We were coming up on Get Out The Vote, and the Mondaire for Congress campaign was facing a common issue: we had lots of dedicated Mondaire voters who didn’t have the means to make it to the polls. We needed to find them a driver!

On the other end, we had several incredible volunteers who really wanted to be of assistance driving people to the polls! We needed to find them some voters to chauffeur!

This is an easy problem to solve when you have two drivers and two voters. But by the end of early voting, we had tens of drivers and even more voters, and we didn’t want to start copy-and-pasting and playing-“Concentration”-with-pins on Google Maps?! We needed a scalable process!

We created a Google Sheet and turned to Jason, who added some logic in Google Apps Script editor that allows you to input a list of drivers and a list of voters, and figures out the driver nearest to each voter!

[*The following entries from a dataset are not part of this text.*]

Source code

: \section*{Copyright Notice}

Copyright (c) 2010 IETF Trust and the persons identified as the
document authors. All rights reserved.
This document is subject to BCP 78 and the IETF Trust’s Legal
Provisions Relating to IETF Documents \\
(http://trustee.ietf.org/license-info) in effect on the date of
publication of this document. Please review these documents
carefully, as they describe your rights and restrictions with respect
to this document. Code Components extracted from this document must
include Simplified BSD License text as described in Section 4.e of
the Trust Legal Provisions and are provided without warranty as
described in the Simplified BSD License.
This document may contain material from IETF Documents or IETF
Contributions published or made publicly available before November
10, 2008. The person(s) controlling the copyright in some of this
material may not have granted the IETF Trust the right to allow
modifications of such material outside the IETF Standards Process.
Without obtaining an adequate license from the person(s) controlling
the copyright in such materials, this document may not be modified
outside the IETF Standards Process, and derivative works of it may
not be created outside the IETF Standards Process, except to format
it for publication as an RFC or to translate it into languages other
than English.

Given a list of volunteer drivers (in one tab) and a list of voters needing rides (in another tab), this sheet figures out the closest volunteer driver to each voter:

Find Nearest Driver Example Google Sheet

Look at that “Nearest driver” column! That’s the driver who lives geographically closest to where the voter lives! We can give them a call first to see what’s good.

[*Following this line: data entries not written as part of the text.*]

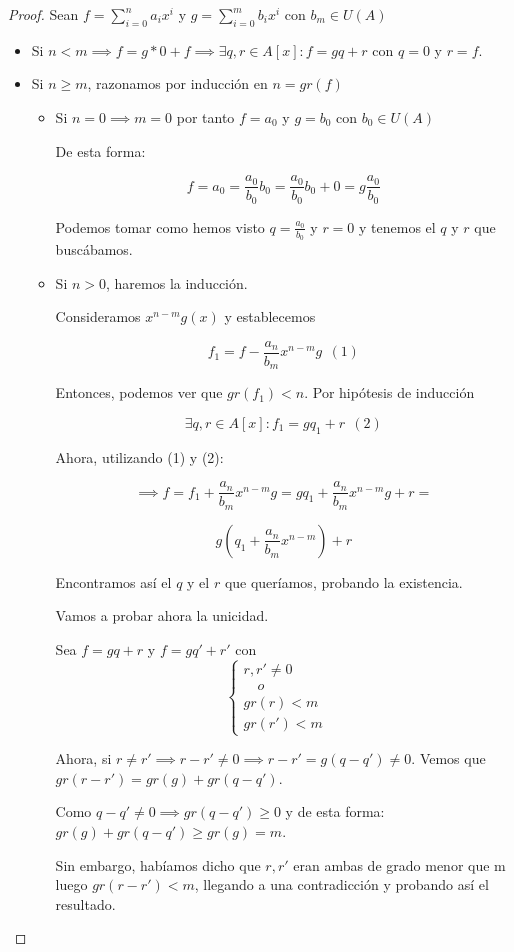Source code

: \begin{proof}

	Sean $f = \sum_{i=0}^n a_i x^i$ y $g = \sum_{i=0}^m b_i x^i$ con $b_m \in U(A)$

	\begin{itemize}

	\item Si $n< m \implies f = g * 0 + f \implies \exists q,r\in A[x] : f = gq+r$ con $q=0$ y $r = f$.

	\item Si $n\geq m$, razonamos por inducción en $n=gr(f)$
	\begin{itemize}

	\item Si $n=0 \implies m = 0$ por tanto $f=a_0$ y $g=b_0$ con $b_0 \in U(A)$

	De esta forma:

	\[
	f = a_0 = \frac{a_0}{b_0}b_0 = \frac{a_0}{b_0}b_0 + 0 = g\frac{a_0}{b_0}
	\]

	Podemos tomar como hemos visto $q=\frac{a_0}{b_0}$ y $r=0$ y tenemos el $q$ y $r$ que buscábamos.

	\item Si $n> 0$, haremos la inducción.

	  Consideramos $x^{n-m}g(x)$ y establecemos

          $$f_1 = f - \frac{a_n}{b_m}x^{n-m}g\ \ (1)$$

	  Entonces, podemos ver que $gr(f_1) < n$. Por hipótesis de inducción

          $$ \exists q,r \in A[x] : f_1 = gq_1 + r \ \ (2)$$

	Ahora, utilizando (1) y (2):

	 \[
	 \implies f = f_1 +\frac{a_n}{b_m}x^{n-m}g = gq_1 + \frac{a_n}{b_m}x^{n-m}g +r =
	 \]

	 \[
	 g\left(q_1 + \frac{a_n}{b_m}x^{n-m}\right) + r
	 \]

	Encontramos así el $q$ y el $r$ que queríamos, probando la existencia.

	Vamos a probar ahora la unicidad.

	Sea $f=gq+r$ y $f= gq' +r'$ con
	\[
    \begin{cases}
		 r,r' \neq 0\\
		  \quad o \\
 gr(r) < m
 \\ gr(r') < m

\end{cases}
	\quad
	\]

	Ahora, si $r\neq r'\implies r-r' \neq 0 \implies r-r' = g(q-q') \neq 0$.
	Vemos que $gr(r-r') = gr(g)+ gr(q-q')$.

 Como $q-q' \neq 0 \implies gr(q-q') \geq 0 $ y de esta forma: $gr(g)+ gr(q-q') \geq gr(g) = m$.

 Sin embargo, habíamos dicho que $r,r'$ eran ambas de grado menor que m luego $gr(r-r') < m$, llegando a una contradicción y probando así el resultado.
\end{itemize}


\end{itemize}
\end{proof}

The other tab lists all the volunteer drivers:

That’s it—a tab with all the drivers, a tab with all the voters, and the “Nearest driver” for each voter will be populated automatically.

The sheets have more informational columns that organizers can look at to determine the right match: the day the voter wants to vote (the earlier the better hey!), the days the driver is able to volunteer, and status of outreach to the voter. We (the Mondaire campaign) thought about implementing a more complicated process that would take into account driver availability, times of day, etc. In the end, after using v1 of this spreadsheet during early voting, we found that drivers really wanted to be helpful, so they would often make themselves available, find a substitute, or coordinate a different time with the voter directly — we didn’t need that more complicated feature after all.

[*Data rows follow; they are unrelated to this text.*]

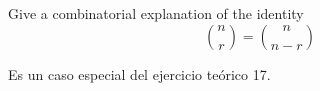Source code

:\item Give a combinatorial explanation of the identity
\[ \binom{n}{r} = \binom{n}{n-r} \]

Es un caso especial del ejercicio teórico 17.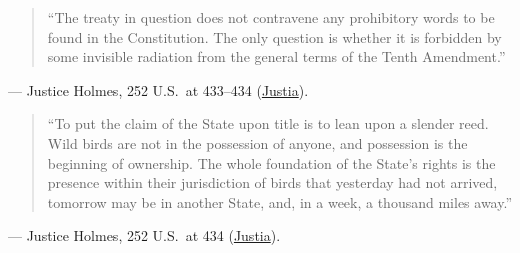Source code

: \documentclass[12pt]{article}
\begin{document}
\begin{quote}
``The treaty in question does not contravene any prohibitory words to be found in the Constitution. The only question is whether it is forbidden by some invisible radiation from the general terms of the Tenth Amendment.''
\end{quote}
\noindent --- Justice Holmes, 252 U.S.\ at 433--434 (\href{https://supreme.justia.com/cases/federal/us/252/416/}{Justia}).

\begin{quote}
``To put the claim of the State upon title is to lean upon a slender reed. Wild birds are not in the possession of anyone, and possession is the beginning of ownership. The whole foundation of the State's rights is the presence within their jurisdiction of birds that yesterday had not arrived, tomorrow may be in another State, and, in a week, a thousand miles away.''
\end{quote}
\noindent --- Justice Holmes, 252 U.S.\ at 434 (\href{https://supreme.justia.com/cases/federal/us/252/416/}{Justia}).
\end{document}
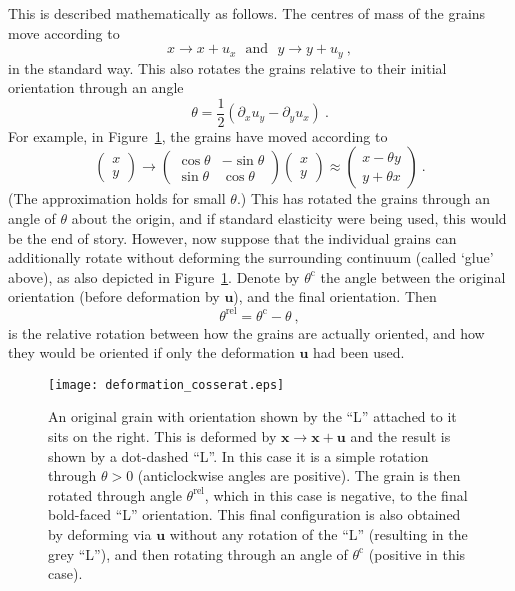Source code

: \documentclass[]{scrreprt}
\newcommand{\mand}{\ \ \ \mbox{and}\ \ \ }
\newcommand{\pl}{\partial}
\newcommand{\ha}{\mbox{$\frac{1}{2}$}}
\newcommand{\thetac}{\theta^{\mathrm{c}}}
\newcommand{\thetarel}{\theta^{\mathrm{rel}}}
\begin{document}
This is described mathematically as follows.  The centres of mass of
the grains move according to
$$
x \rightarrow x + u_{x} \mand y\rightarrow y+ u_{y} \ ,
$$
in the standard way.  This also rotates the grains relative to their
initial orientation through an angle
$$
\theta = \ha(\pl_{x}u_{y}-\pl_{y}u_{x}) \ .
$$
For example, in Figure~\ref{deformation_cosserat.fig}, the grains have
moved according to
\begin{equation}
\left(\begin{array}{c}x\\y\end{array}\right) \rightarrow
\left(\begin{array}{cc}\cos\theta & -\sin\theta \\ \sin\theta & \cos\theta
\end{array}\right) 
\left(\begin{array}{c}x\\y\end{array}\right) 
\approx
\left(\begin{array}{c}x - \theta y\\y + \theta x\end{array}\right)   \ .
\label{rigid.rot.eqn}
\end{equation}
(The approximation holds for small $\theta$.)  This has rotated the
grains through an angle of $\theta$ about the origin, and if standard
elasticity were being used, this would be the end of story.  However,
now suppose that the individual grains can additionally rotate without
deforming the surrounding continuum (called `glue' above), as also
depicted in Figure~\ref{deformation_cosserat.fig}.  Denote by
$\thetac$ the angle between the original orientation (before
deformation by ${\mathbf u}$), and the final orientation.  Then
$$
\thetarel = \thetac - \theta \ ,
$$
is the relative rotation between how the grains are actually oriented,
and how they would be oriented if only the deformation ${\mathbf u}$
had been used.

\begin{figure}[htb]
\begin{center}
\texttt{[image: deformation\_cosserat.eps]}
\caption{An original grain with orientation shown by the ``L''
  attached to it sits on the right.  This is deformed by ${\mathbf
  x}\rightarrow {\mathbf x}+{\mathbf u}$ and the result is shown by a
  dot-dashed ``L''.  In this case it is a simple rotation through
  $\theta>0$ (anticlockwise angles are positive).  The grain is then
  rotated through angle $\thetarel$, which in this case is negative, to
  the final bold-faced ``L'' orientation.  This final configuration is
  also obtained by deforming via ${\mathbf u}$ without any rotation of
  the ``L'' (resulting in the grey ``L''), and then rotating through
  an angle of $\thetac$ (positive in this case).}
\label{deformation_cosserat.fig}
\end{center}
\end{figure}
\end{document}

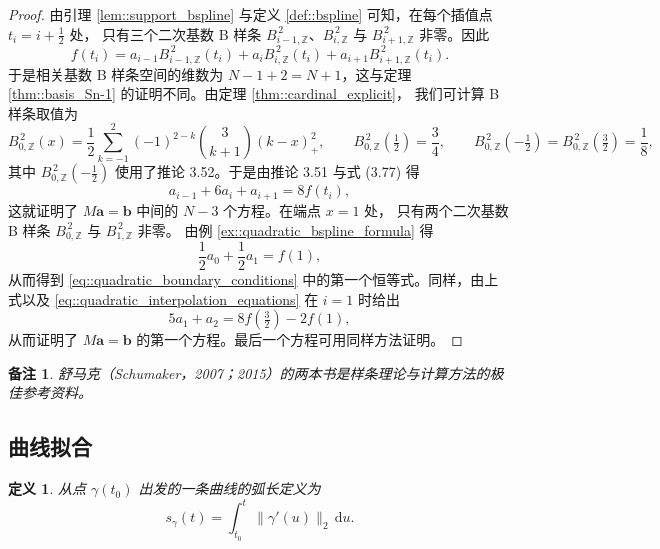 \documentclass[a4paper]{ctexart}
\newtheorem{remark}{备注}
\newtheorem{definition}[theorem]{定义} %
\numberwithin{theorem}{section}
\numberwithin{equation}{section}
\numberwithin{figure}{section}
\numberwithin{remark}{section}
\begin{document}
\begin{proof}
由引理 \ref{lem::support_bspline} 与定义 \ref{def::bspline} 可知，在每个插值点 $t_i=i+\tfrac{1}{2}$ 处，
只有三个二次基数 B 样条 $B^{\,2}_{i-1,\mathbb{Z}}$、$B^{\,2}_{i,\mathbb{Z}}$ 与 $B^{\,2}_{i+1,\mathbb{Z}}$ 非零。因此
\begin{equation} 
f(t_i)=a_{i-1}B^{\,2}_{i-1,\mathbb{Z}}(t_i)+a_iB^{\,2}_{i,\mathbb{Z}}(t_i)+a_{i+1}B^{\,2}_{i+1,\mathbb{Z}}(t_i).
\end{equation}
于是相关基数 B 样条空间的维数为 $N-1+2=N+1$，这与定理 \ref{thm::basis_Sn-1} 的证明不同。由定理 \ref{thm::cardinal_explicit}，
我们可计算 B 样条取值为
\[
B^{\,2}_{0,\mathbb{Z}}(x)=\frac{1}{2}\sum_{k=-1}^{2}(-1)^{2-k}\binom{3}{k+1}(k-x)^{2}_{+},
\qquad
B^{\,2}_{0,\mathbb{Z}}\!\left(\tfrac{1}{2}\right)=\frac{3}{4},
\qquad
B^{\,2}_{0,\mathbb{Z}}\!\left(-\tfrac{1}{2}\right)=B^{\,2}_{0,\mathbb{Z}}\!\left(\tfrac{3}{2}\right)=\frac{1}{8},
\]
其中 $B^{\,2}_{0,\mathbb{Z}}\!\left(-\tfrac{1}{2}\right)$ 使用了推论 3.52。于是由推论 3.51 与式 (3.77) 得
\begin{equation} 
    \label{eq::quadratic_interpolation_equations}
a_{i-1}+6a_i+a_{i+1}=8f(t_i),
\end{equation}
这就证明了 $M\mathbf{a}=\mathbf{b}$ 中间的 $N-3$ 个方程。在端点 $x=1$ 处，
只有两个二次基数 B 样条 $B^{\,2}_{0,\mathbb{Z}}$ 与 $B^{\,2}_{1,\mathbb{Z}}$ 非零。
由例 \ref{ex::quadratic_bspline_formula} 得
\[
\frac{1}{2}a_0+\frac{1}{2}a_1=f(1),
\]
从而得到 \eqref{eq::quadratic_boundary_conditions} 中的第一个恒等式。同样，由上式以及 \eqref{eq::quadratic_interpolation_equations} 在 $i=1$ 时给出
\[
5a_1+a_2=8f\!\left(\tfrac{3}{2}\right)-2f(1),
\]
从而证明了 $M\mathbf{a}=\mathbf{b}$ 的第一个方程。最后一个方程可用同样方法证明。
\end{proof}

\begin{remark}
舒马克（Schumaker，2007；2015）的两本书是样条理论与计算方法的极佳参考资料。
\end{remark}

\subsection{曲线拟合}
\label{subsec::curve_fitting}

\begin{definition}
    \label{def::arc_length}
从点 $\gamma(t_0)$ 出发的一条曲线的弧长定义为
\begin{equation}
    \label{eq::arc_length_def} 
s_\gamma(t)=\int_{t_0}^{t}\lVert\gamma'(u)\rVert_{2}\, \mathrm{d}u.
\end{equation}
\end{definition}
\end{document}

You can make a copy of the sheet and edit it/add columns as you please. All the functionality should carry over to your copy; let us know if something doesn’t work as intended.

First person to pedicab someone to the polls wins!

Appendix: technical details

Behind the scenes, a custom Google Apps Script uses Google Maps to geocode each driver and each voter’s address into latitude, longitude coordinates and stores them into hidden columns. The “Nearest driver” column computes the distance between the voter’s coordinates and each driver’s coordinates and returns the nearest driver as the crow flies. You can inspect the script by choosing Tools→Script editor from the Sheets menu.

You can do lots of cool things with Google Apps Scripts in a Google Sheet! Here are some more example tutorials from Google. It’s especially handy that using Google Maps Geocoding API from Google Apps Script is one of the only ways to use Google Maps Geocoding in bulk without an API key.